While in ICE custody, Fristzner was unable to read his Bible, make phone calls or perform other basic tasks without assistance due to his vision loss. Bowman, who took him on as a client, said ICE initially refused to release him because it said he was a threat to public safety, despite having no criminal record and no immigration history in the US.
Fritzner submitted at least 15 requests to see a doctor to no avail. Meanwhile, his eyesight worsened every day and he became more and more worried.
“I only have one eye,” said Fristzner. “How can I live if I can’t see it?”
He believes his eye is infected from the days he spent under the bridge in Del Rio. He tried calling the Los Americas Immigrant Advocacy Center in El Paso for pro bono representation — but, like most organizations that work with immigrants, it’s overwhelmed and people who want help can’t get it. Still, Fritzner continued to leave messages.
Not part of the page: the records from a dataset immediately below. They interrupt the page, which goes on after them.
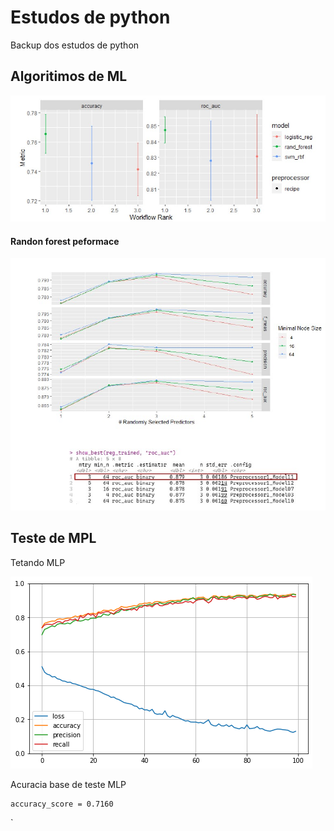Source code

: # Estudos de python

<!-- badges: start -->

<!-- badges: end -->

Backup dos estudos de python

## 

## Algoritimos de ML

![](img/ml_ajustes.jpg)

#### Randon forest peformace

![](img/peformace_RF.jpg)

## Teste de MPL

Tetando MLP

![](img/mlp_classificador.png)

Acuracia base de teste MLP

    accuracy_score = 0.7160

\`
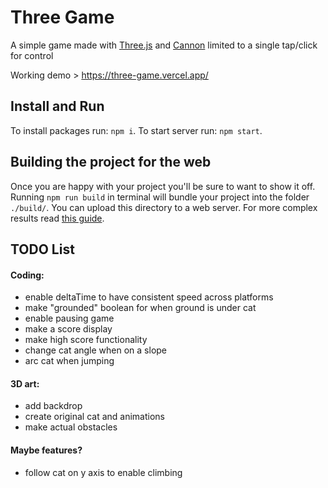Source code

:# Three Game

A simple game made with [Three.js](https://github.com/mrdoob/three.js) and [Cannon](https://github.com/pmndrs/cannon-es) limited to a single tap/click for control

Working demo > https://three-game.vercel.app/

## Install and Run
To install packages run: `npm i`.
To start server run: `npm start`.

## Building the project for the web
Once you are happy with your project you'll be sure to want to show it off. Running `npm run build` in terminal will bundle your project into the folder `./build/`. You can upload this directory to a web server. For more complex results read [this guide](https://webpack.js.org/guides/production/).

## TODO List
#### Coding:
- enable deltaTime to have consistent speed across platforms
- make "grounded" boolean for when ground is under cat
- enable pausing game
- make a score display
- make high score functionality
- change cat angle when on a slope
- arc cat when jumping

#### 3D art:
- add backdrop
- create original cat and animations
- make actual obstacles

#### Maybe features?
- follow cat on y axis to enable climbing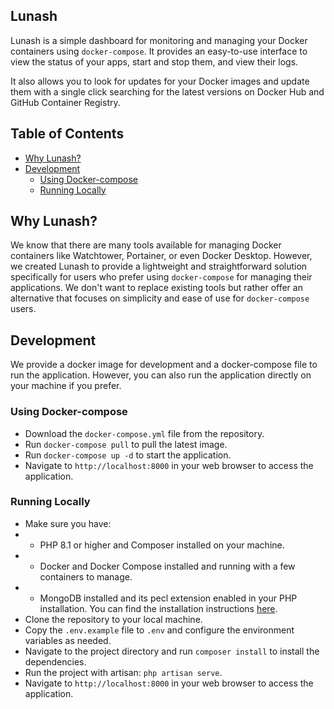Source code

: ## Lunash

Lunash is a simple dashboard for monitoring and managing your Docker containers using `docker-compose`. It provides an easy-to-use interface to view the status of your apps, start and stop them, and view their logs.

It also allows you to look for updates for your Docker images and update them with a single click searching for the latest versions on Docker Hub and GitHub Container Registry.

## Table of Contents

-   [Why Lunash?](#why-lunash)
-   [Development](#development)
    -   [Using Docker-compose](#using-docker-compose)
    -   [Running Locally](#running-locally)

## Why Lunash?

We know that there are many tools available for managing Docker containers like Watchtower, Portainer, or even Docker Desktop. However, we created Lunash to provide a lightweight and straightforward solution specifically for users who prefer using `docker-compose` for managing their applications.
We don't want to replace existing tools but rather offer an alternative that focuses on simplicity and ease of use for `docker-compose` users.

## Development

We provide a docker image for development and a docker-compose file to run the application. However, you can also run the application directly on your machine if you prefer.

### Using Docker-compose

-   Download the `docker-compose.yml` file from the repository.
-   Run `docker-compose pull` to pull the latest image.
-   Run `docker-compose up -d` to start the application.
-   Navigate to `http://localhost:8000` in your web browser to access the application.

### Running Locally

-   Make sure you have:
-   -   PHP 8.1 or higher and Composer installed on your machine.
-   -   Docker and Docker Compose installed and running with a few containers to manage.
-   -   MongoDB installed and its pecl extension enabled in your PHP installation. You can find the installation instructions [here](https://www.php.net/manual/en/mongodb.installation.php).
-   Clone the repository to your local machine.
-   Copy the `.env.example` file to `.env` and configure the environment variables as needed.
-   Navigate to the project directory and run `composer install` to install the dependencies.
-   Run the project with artisan: `php artisan serve`.
-   Navigate to `http://localhost:8000` in your web browser to access the application.
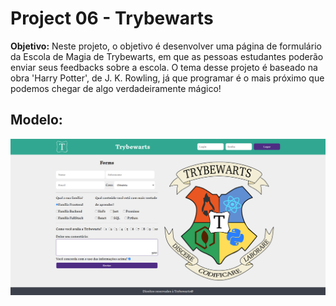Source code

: # Project 06 - Trybewarts 

**Objetivo:** Neste projeto, o objetivo é desenvolver uma página de formulário da Escola de Magia de Trybewarts, em que as pessoas estudantes poderão enviar seus feedbacks sobre a escola. O tema desse projeto é baseado na obra 'Harry Potter', de J. K. Rowling, já que programar é o mais próximo que podemos chegar de algo verdadeiramente mágico! 

## Modelo:

![modelo](https://raw.githubusercontent.com/jessicqueiroz/jessicqueiroz.github.io/main/project-trybewarts/pagina-principal.png)
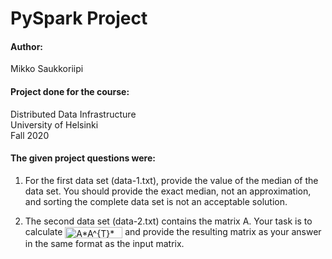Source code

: # PySpark Project

#### Author:<br/>
Mikko Saukkoriipi

#### Project done for the course:<br/>
Distributed Data Infrastructure<br/>
University of Helsinki<br/>
Fall 2020<br/>

#### The given project questions were:

1. For the first data set (data-1.txt), provide the value of the median of the data set. You should provide the exact median, not an approximation, and sorting the complete data set is not an acceptable solution.<br/>

2. The second data set (data-2.txt) contains the matrix A. Your task is to calculate <img src="http://www.sciweavers.org/tex2img.php?eq=%20A%2AA%5E%7BT%7D%2AA%20&bc=White&fc=Black&im=jpg&fs=12&ff=arev&edit=0" align="center" border="0" alt=" A*A^{T}*A " width="92" height="18" /> and provide the resulting matrix as your answer in the same format as the input matrix.
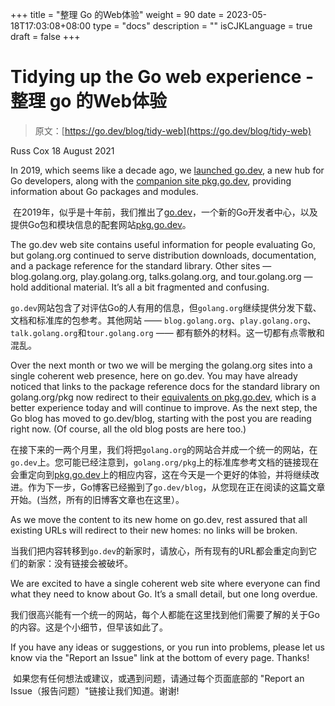 +++
title = "整理 Go 的Web体验"
weight = 90
date = 2023-05-18T17:03:08+08:00
type = "docs"
description = ""
isCJKLanguage = true
draft = false
+++

# Tidying up the Go web experience - 整理 go 的Web体验

> 原文：[https://go.dev/blog/tidy-web](https://go.dev/blog/tidy-web)

Russ Cox
18 August 2021

In 2019, which seems like a decade ago, we [launched go.dev](https://go.dev/blog/go.dev), a new hub for Go developers, along with the [companion site pkg.go.dev](https://pkg.go.dev/), providing information about Go packages and modules.

​	在2019年，似乎是十年前，我们推出了[go.dev](../../2021/GodevANewHubForGoDevelopers)，一个新的Go开发者中心，以及提供Go包和模块信息的配套网站[pkg.go.dev](https://pkg.go.dev/)。

The go.dev web site contains useful information for people evaluating Go, but golang.org continued to serve distribution downloads, documentation, and a package reference for the standard library. Other sites — blog.golang.org, play.golang.org, talks.golang.org, and tour.golang.org — hold additional material. It’s all a bit fragmented and confusing.

​	`go.dev`网站包含了对评估Go的人有用的信息，但`golang.org`继续提供分发下载、文档和标准库的包参考。其他网站 —— `blog.golang.org`、`play.golang.org`、`talk.golang.org`和`tour.golang.org` —— 都有额外的材料。这一切都有点零散和混乱。

Over the next month or two we will be merging the golang.org sites into a single coherent web presence, here on go.dev. You may have already noticed that links to the package reference docs for the standard library on golang.org/pkg now redirect to their [equivalents on pkg.go.dev](https://pkg.go.dev/std), which is a better experience today and will continue to improve. As the next step, the Go blog has moved to go.dev/blog, starting with the post you are reading right now. (Of course, all the old blog posts are here too.)

​	在接下来的一两个月里，我们将把`golang.org`的网站合并成一个统一的网站，在`go.dev`上。您可能已经注意到，`golang.org/pkg`上的标准库参考文档的链接现在会重定向到[pkg.go.dev](https://pkg.go.dev/std)上的相应内容，这在今天是一个更好的体验，并将继续改进。作为下一步，Go博客已经搬到了`go.dev/blog`，从您现在正在阅读的这篇文章开始。(当然，所有的旧博客文章也在这里）。

As we move the content to its new home on go.dev, rest assured that all existing URLs will redirect to their new homes: no links will be broken.

​	当我们把内容转移到`go.dev`的新家时，请放心，所有现有的URL都会重定向到它们的新家：没有链接会被破坏。

We are excited to have a single coherent web site where everyone can find what they need to know about Go. It’s a small detail, but one long overdue.

​	我们很高兴能有一个统一的网站，每个人都能在这里找到他们需要了解的关于Go的内容。这是个小细节，但早该如此了。

If you have any ideas or suggestions, or you run into problems, please let us know via the "Report an Issue" link at the bottom of every page. Thanks!

​	如果您有任何想法或建议，或遇到问题，请通过每个页面底部的 "Report an Issue（报告问题）"链接让我们知道。谢谢!
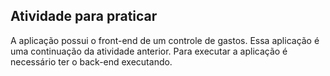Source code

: ## Atividade para praticar

A aplicação possui o front-end de um controle de gastos.
Essa aplicação é uma continuação da atividade anterior.
Para executar a aplicação é necessário ter o back-end executando.
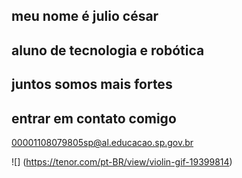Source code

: ## meu nome é julio césar

## aluno de tecnologia e robótica
## juntos somos mais fortes

## entrar em contato comigo

00001108079805sp@al.educacao.sp.gov.br

![] (https://tenor.com/pt-BR/view/violin-gif-19399814)

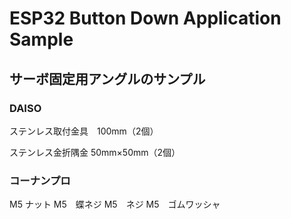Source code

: 
# ESP32 Button Down Application Sample


## サーボ固定用アングルのサンプル

### DAISO

ステンレス取付金具　100mm（2個）

ステンレス金折隅金 50mm×50mm（2個）

### コーナンプロ

M5 ナット
M5　蝶ネジ
M5　ネジ
M5　ゴムワッシャ
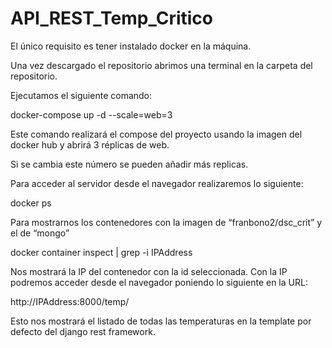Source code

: # API_REST_Temp_Critico
El único requisito es tener instalado docker en la máquina.

Una vez descargado el repositorio abrimos una terminal en la carpeta del repositorio.

Ejecutamos el siguiente comando:

docker-compose up -d --scale=web=3

Este comando realizará el compose del proyecto usando la imagen del docker hub y abrirá 3 réplicas de web.

Si se cambia este número se pueden añadir más replicas.

Para acceder al servidor desde el navegador realizaremos lo siguiente:

docker ps 

Para mostrarnos los contenedores con la imagen de “franbono2/dsc_crit” y el de “mongo”

docker container inspect <CONTAINER ID> | grep -i IPAddress
  
Nos mostrará la IP del contenedor con la id seleccionada.
Con la IP podremos acceder desde el navegador poniendo lo siguiente en la URL:
  
http://IPAddress:8000/temp/
  
Esto nos mostrará el listado de todas las temperaturas en la template por defecto del django rest framework.
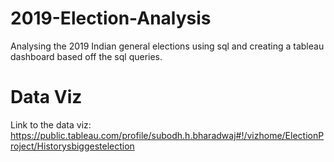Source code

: # 2019-Election-Analysis

Analysing the 2019 Indian general elections using sql and creating a tableau dashboard based off the sql queries.

# Data Viz


Link to the data viz: https://public.tableau.com/profile/subodh.h.bharadwaj#!/vizhome/ElectionProject/Historysbiggestelection

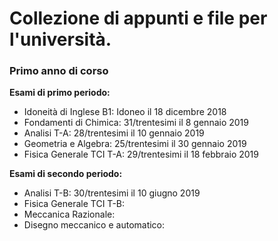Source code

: # Collezione di appunti e file per l'università.
### Primo anno di corso
**Esami di primo periodo:**
  - Idoneità di Inglese B1:         Idoneo il 18 dicembre 2018
  - Fondamenti di Chimica:          31/trentesimi il 8 gennaio 2019
  - Analisi T-A:                    28/trentesimi il 10 gennaio 2019
  - Geometria e Algebra:            25/trentesimi il 30 gennaio 2019
  - Fisica Generale TCI T-A:        29/trentesimi il 18 febbraio 2019
  
**Esami di secondo periodo:**
  - Analisi T-B:                    30/trentesimi il 10 giugno 2019                    
  - Fisica Generale TCI T-B:    
  - Meccanica Razionale:         
  - Disegno meccanico e automatico:            
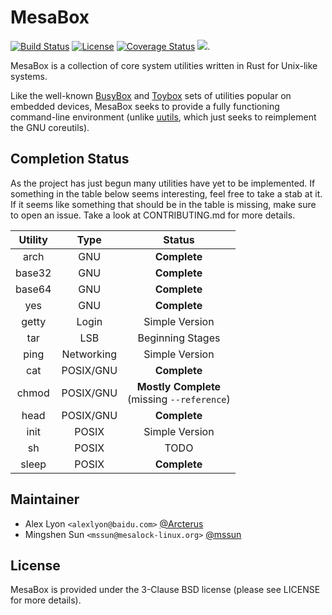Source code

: MesaBox
=======

[![Build Status](https://api.travis-ci.org/mesalock-linux/mesabox.svg?branch=master)](https://travis-ci.org/mesalock-linux/mesabox)
[![License](https://img.shields.io/badge/license-BSD-blue.svg)](LICENSE)
[![Coverage Status](https://codecov.io/gh/mesalock-linux/mesabox/branch/master/graphs/badge.svg)](https://codecov.io/gh/mesalock-linux/mesabox/branch/master)
[![](https://tokei.rs/b1/github/mesalock-linux/mesabox)](https://github.com/mesalock-linux/mesabox).

MesaBox is a collection of core system utilities written in Rust for Unix-like
systems.  

Like the well-known [BusyBox][] and [Toybox][] sets of utilities popular on
embedded devices, MesaBox seeks to provide a fully functioning command-line
environment (unlike [uutils][], which just seeks to reimplement the GNU
coreutils).

Completion Status
-----------------

As the project has just begun many utilities have yet to be implemented.  If
something in the table below seems interesting, feel free to take a stab at it.
If it seems like something that should be in the table is missing, make sure to
open an issue.  Take a look at CONTRIBUTING.md for more details.

Utility | Type | Status
:------:|:----:|:------:
arch    | GNU  | **Complete**
base32  | GNU  | **Complete**
base64  | GNU  | **Complete**
yes     | GNU  | **Complete**
getty   | Login | Simple Version
tar     | LSB  | Beginning Stages
ping    | Networking | Simple Version
cat     | POSIX/GNU | **Complete**
chmod   | POSIX/GNU | **Mostly Complete** <br/> (missing `--reference`)
head    | POSIX/GNU | **Complete**
init    | POSIX | Simple Version
sh      | POSIX | TODO
sleep   | POSIX | **Complete**

Maintainer
----------

  - Alex Lyon `<alexlyon@baidu.com>` [@Arcterus](https://github.com/Arcterus)
  - Mingshen Sun `<mssun@mesalock-linux.org>` [@mssun](https://github.com/mssun)

[BusyBox]: https://busybox.net/about
[Toybox]: https://landley.net/toybox/about.html
[uutils]: https://github.com/uutils/coreutils

License
-------

MesaBox is provided under the 3-Clause BSD license (please see LICENSE for more
details).
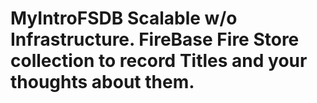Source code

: # MyIntroFSDB Scalable w/o Infrastructure. FireBase Fire Store collection to record Titles and your thoughts about them. 
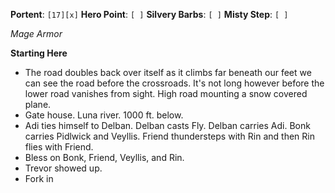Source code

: **Portent**: `[17][x]`
**Hero Point**: `[ ]`
**Silvery Barbs**: `[ ]`
**Misty Step**: `[ ]`

*Mage Armor*

**Starting Here**
- The road doubles back over itself as it climbs far beneath our feet we can see the road before the crossroads. It's not long however before the lower road vanishes from sight. High road mounting a snow covered plane.
- Gate house. Luna river. 1000 ft. below.
- Adi ties himself to Delban. Delban casts Fly. Delban carries Adi. Bonk carries Pidlwick and Veyllis. Friend thundersteps with Rin and then Rin flies with Friend.
- Bless on Bonk, Friend, Veyllis, and Rin.
- Trevor showed up.
- Fork in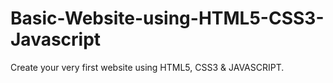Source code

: # Basic-Website-using-HTML5-CSS3-Javascript
Create your very first website using HTML5, CSS3 &amp; JAVASCRIPT.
“One time I called at night when everyone was sleeping and I prayed to God to please help me,” he said. “The next morning, an officer said I had a legal visit from him.”
Bowman was eventually able to pressure ICE and release him, but only after the agency made inquiries from reporters and members of Congress. Fritzner now lives with her sister in Indiana.
He was later diagnosed with glaucoma, a condition that usually leads to slow vision loss because the nerve that connects the eye to the brain is damaged. Still, he hopes to go to school one day and looks forward to completing his asylum case.
“I’m with my family now and doing a lot better,” he said. “But I keep thinking about my friends in detention who can’t get over their illness. I think about them because I know they are suffering so much.